Ils ont la responsabilité de concilier la protection individuelle des personnes qui acceptent de contribuer aux progrès de la médecine et le développement des recherches qui conditionnent ces progrès dans l’intérêt de toute la société. Ils sont appelés Comités d’Ethique de la Recherche dans le langage international.

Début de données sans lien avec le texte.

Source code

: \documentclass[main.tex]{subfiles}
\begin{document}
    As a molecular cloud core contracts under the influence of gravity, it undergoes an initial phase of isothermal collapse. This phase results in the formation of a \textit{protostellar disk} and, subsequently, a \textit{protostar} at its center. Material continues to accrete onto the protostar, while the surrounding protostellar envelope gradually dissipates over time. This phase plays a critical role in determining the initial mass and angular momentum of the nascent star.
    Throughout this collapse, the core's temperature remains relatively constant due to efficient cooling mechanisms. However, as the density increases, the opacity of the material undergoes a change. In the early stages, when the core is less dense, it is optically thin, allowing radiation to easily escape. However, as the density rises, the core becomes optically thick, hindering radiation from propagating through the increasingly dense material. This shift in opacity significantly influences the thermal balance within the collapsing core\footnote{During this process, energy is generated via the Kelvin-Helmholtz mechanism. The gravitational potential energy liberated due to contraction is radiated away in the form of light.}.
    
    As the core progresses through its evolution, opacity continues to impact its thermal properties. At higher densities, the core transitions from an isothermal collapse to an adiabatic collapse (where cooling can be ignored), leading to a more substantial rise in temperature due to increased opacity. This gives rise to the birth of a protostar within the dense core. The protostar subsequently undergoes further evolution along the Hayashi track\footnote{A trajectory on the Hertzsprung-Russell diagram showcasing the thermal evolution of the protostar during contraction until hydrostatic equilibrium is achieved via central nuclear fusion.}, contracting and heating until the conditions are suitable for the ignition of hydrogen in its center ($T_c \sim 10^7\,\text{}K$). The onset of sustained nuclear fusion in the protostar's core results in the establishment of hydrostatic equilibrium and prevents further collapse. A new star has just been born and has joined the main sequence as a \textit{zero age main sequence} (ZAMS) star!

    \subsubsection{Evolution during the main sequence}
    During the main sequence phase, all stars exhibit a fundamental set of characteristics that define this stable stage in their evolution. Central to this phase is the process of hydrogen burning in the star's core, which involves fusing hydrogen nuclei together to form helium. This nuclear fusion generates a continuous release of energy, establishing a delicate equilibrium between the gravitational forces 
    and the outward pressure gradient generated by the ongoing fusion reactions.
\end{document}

Le Comité de Protection des personnes est indépendant, pluridisciplinaire. Il comporte 14 membres titulaires (et 14 suppléants), volontaires et bénévoles, désignés par le préfet de région, répartis dans deux collèges :scientifique et éthique

Le Comité de Protection des Personnes rend son avis au regard de (Article L1123-7 du Code de la Santé) :
• La pertinence de la recherche
• L’évaluation du rapport bénéfices / risques réalisé par le promoteur en préalable à la recherche et du bien fondé des conclusion qui en sont tirées
• L’adéquation entre les objectifs et les moyens mis en œuvre
• La qualité et la formation des investigateurs
• La validité de la recherche en terme de protection des personnes
• L’adéquation, l’exhaustivité et l’intelligibilité des informations écrites
• La protection des personnes (examen médical préalable, affiliation à un régime de la Sécurité sociale, durée d’exclusion)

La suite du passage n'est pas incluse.